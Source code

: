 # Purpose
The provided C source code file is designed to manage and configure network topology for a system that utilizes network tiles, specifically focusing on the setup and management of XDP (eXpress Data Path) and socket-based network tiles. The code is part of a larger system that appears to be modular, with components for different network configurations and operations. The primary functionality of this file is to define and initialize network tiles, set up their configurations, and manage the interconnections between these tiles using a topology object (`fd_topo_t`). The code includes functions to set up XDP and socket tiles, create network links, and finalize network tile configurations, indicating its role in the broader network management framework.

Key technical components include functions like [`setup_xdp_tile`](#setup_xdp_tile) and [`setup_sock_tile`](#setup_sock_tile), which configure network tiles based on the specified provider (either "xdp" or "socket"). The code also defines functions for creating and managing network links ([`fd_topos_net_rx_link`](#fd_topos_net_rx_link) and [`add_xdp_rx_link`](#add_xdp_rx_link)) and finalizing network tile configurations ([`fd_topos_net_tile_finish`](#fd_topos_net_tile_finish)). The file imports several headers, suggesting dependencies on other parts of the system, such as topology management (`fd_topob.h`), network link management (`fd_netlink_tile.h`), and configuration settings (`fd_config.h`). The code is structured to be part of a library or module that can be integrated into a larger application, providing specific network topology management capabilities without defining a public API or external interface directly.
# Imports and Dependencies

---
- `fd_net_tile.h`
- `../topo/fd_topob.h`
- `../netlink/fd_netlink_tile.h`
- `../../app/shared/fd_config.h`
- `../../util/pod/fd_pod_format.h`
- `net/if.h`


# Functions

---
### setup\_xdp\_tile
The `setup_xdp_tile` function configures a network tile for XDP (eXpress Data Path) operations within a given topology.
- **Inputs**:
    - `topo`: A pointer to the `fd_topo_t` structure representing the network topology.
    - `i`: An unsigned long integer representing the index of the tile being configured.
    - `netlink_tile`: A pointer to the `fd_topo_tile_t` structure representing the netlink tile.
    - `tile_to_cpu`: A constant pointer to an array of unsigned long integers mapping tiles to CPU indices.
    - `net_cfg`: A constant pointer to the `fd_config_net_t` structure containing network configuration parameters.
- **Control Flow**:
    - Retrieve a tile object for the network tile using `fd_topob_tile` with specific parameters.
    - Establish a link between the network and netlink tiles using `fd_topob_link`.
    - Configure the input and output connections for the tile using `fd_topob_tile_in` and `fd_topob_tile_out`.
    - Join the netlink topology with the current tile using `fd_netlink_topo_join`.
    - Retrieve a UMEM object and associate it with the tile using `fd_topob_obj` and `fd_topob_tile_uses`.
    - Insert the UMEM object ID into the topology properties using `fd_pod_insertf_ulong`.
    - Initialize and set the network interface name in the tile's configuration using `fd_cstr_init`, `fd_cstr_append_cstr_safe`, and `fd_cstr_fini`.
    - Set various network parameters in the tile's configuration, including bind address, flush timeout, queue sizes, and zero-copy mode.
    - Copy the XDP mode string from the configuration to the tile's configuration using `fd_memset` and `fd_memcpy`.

========================================================================

* [TRY IT] From the records above, return each line that includes "constant".

* [OUTPUT FOR THIS EXERCISE]
    - `tile_to_cpu`: A constant pointer to an array of unsigned long integers mapping tiles to CPU indices.
    - `net_cfg`: A constant pointer to the `fd_config_net_t` structure containing network configuration parameters.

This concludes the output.